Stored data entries
%%

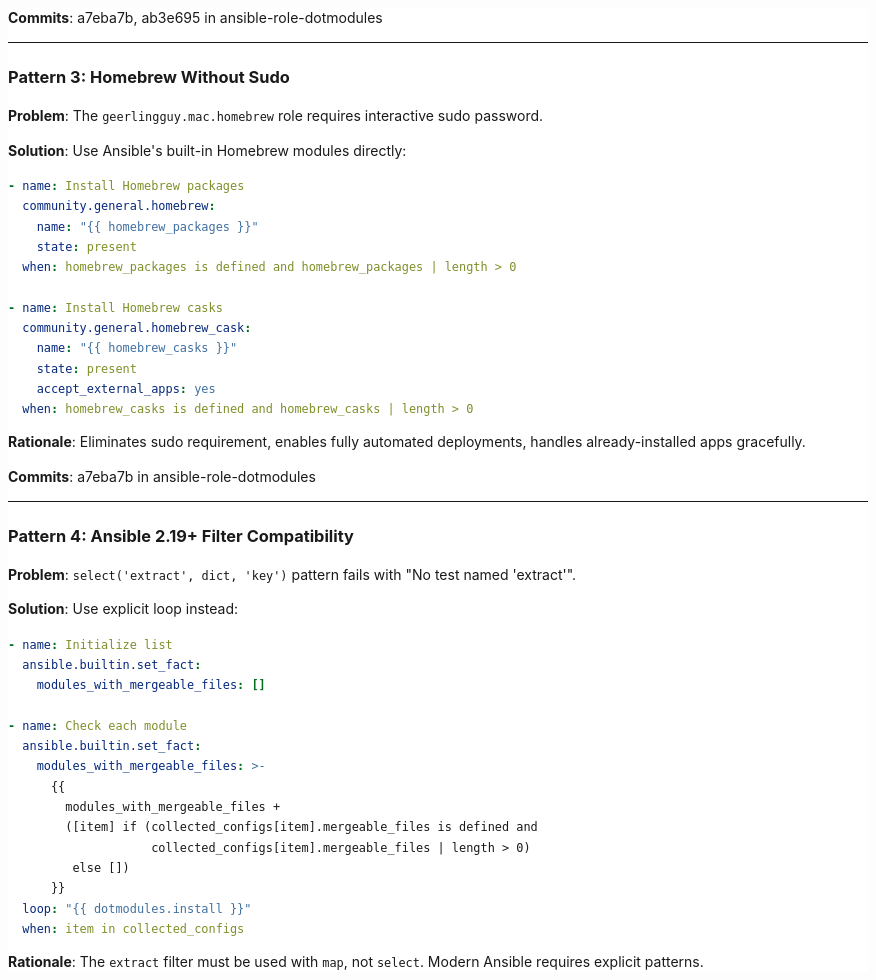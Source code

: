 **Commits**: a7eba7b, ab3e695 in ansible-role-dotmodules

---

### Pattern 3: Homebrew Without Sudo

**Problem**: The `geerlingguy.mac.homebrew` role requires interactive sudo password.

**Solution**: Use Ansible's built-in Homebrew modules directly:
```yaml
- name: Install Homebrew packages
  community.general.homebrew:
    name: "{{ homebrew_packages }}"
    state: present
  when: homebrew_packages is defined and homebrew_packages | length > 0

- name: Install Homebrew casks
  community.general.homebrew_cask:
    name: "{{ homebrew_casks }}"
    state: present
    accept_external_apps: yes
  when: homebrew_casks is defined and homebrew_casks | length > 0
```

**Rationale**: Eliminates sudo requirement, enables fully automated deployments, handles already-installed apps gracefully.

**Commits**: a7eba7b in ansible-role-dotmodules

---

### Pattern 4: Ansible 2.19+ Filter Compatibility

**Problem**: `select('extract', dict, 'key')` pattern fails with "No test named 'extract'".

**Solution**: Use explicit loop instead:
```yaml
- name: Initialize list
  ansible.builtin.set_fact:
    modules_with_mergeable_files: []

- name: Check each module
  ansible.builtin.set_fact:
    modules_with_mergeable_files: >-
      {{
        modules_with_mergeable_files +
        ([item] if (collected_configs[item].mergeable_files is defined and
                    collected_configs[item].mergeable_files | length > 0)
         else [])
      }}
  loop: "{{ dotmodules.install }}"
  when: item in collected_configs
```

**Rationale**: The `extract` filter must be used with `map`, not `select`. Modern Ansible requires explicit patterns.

%%

* [PROBLEM STATEMENT] Write out the records above in full and exactly, with no pictures.

* [ANSWER AREA]
Source code

: **Commits**: a7eba7b, ab3e695 in ansible-role-dotmodules

---

### Pattern 3: Homebrew Without Sudo

**Problem**: The `geerlingguy.mac.homebrew` role requires interactive sudo password.

**Solution**: Use Ansible's built-in Homebrew modules directly:
```yaml
- name: Install Homebrew packages
  community.general.homebrew:
    name: "{{ homebrew_packages }}"
    state: present
  when: homebrew_packages is defined and homebrew_packages | length > 0

- name: Install Homebrew casks
  community.general.homebrew_cask:
    name: "{{ homebrew_casks }}"
    state: present
    accept_external_apps: yes
  when: homebrew_casks is defined and homebrew_casks | length > 0
```

**Rationale**: Eliminates sudo requirement, enables fully automated deployments, handles already-installed apps gracefully.

**Commits**: a7eba7b in ansible-role-dotmodules

---

### Pattern 4: Ansible 2.19+ Filter Compatibility

**Problem**: `select('extract', dict, 'key')` pattern fails with "No test named 'extract'".

**Solution**: Use explicit loop instead:
```yaml
- name: Initialize list
  ansible.builtin.set_fact:
    modules_with_mergeable_files: []

- name: Check each module
  ansible.builtin.set_fact:
    modules_with_mergeable_files: >-
      {{
        modules_with_mergeable_files +
        ([item] if (collected_configs[item].mergeable_files is defined and
                    collected_configs[item].mergeable_files | length > 0)
         else [])
      }}
  loop: "{{ dotmodules.install }}"
  when: item in collected_configs
```

**Rationale**: The `extract` filter must be used with `map`, not `select`. Modern Ansible requires explicit patterns.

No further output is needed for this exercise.